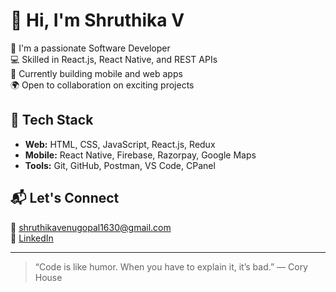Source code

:# 👋 Hi, I'm Shruthika V

🚀 I'm a passionate Software Developer  
💻 Skilled in React.js, React Native, and REST APIs  
📱 Currently building mobile and web apps  
🌍 Open to collaboration on exciting projects  

## 🔧 Tech Stack
- **Web:** HTML, CSS, JavaScript, React.js, Redux
- **Mobile:** React Native, Firebase, Razorpay, Google Maps
- **Tools:** Git, GitHub, Postman, VS Code, CPanel

## 📬 Let's Connect
📧 shruthikavenugopal1630@gmail.com  
🔗 [LinkedIn](https://in.linkedin.com/in/shruthika-v-1620442b2?trk=profile-badge)

---

> “Code is like humor. When you have to explain it, it’s bad.” — Cory House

⁂

### [EXERCISE DIRECTIONS]
Set down nothing but the lines from the one with "- **Mobile:** React" through the end of the records, keeping each line exactly as written and including both ends.

### [REPLY]
- **Mobile:** React Native, Firebase, Razorpay, Google Maps
- **Tools:** Git, GitHub, Postman, VS Code, CPanel

## 📬 Let's Connect
📧 shruthikavenugopal1630@gmail.com  
🔗 [LinkedIn](https://in.linkedin.com/in/shruthika-v-1620442b2?trk=profile-badge)

---

> “Code is like humor. When you have to explain it, it’s bad.” — Cory House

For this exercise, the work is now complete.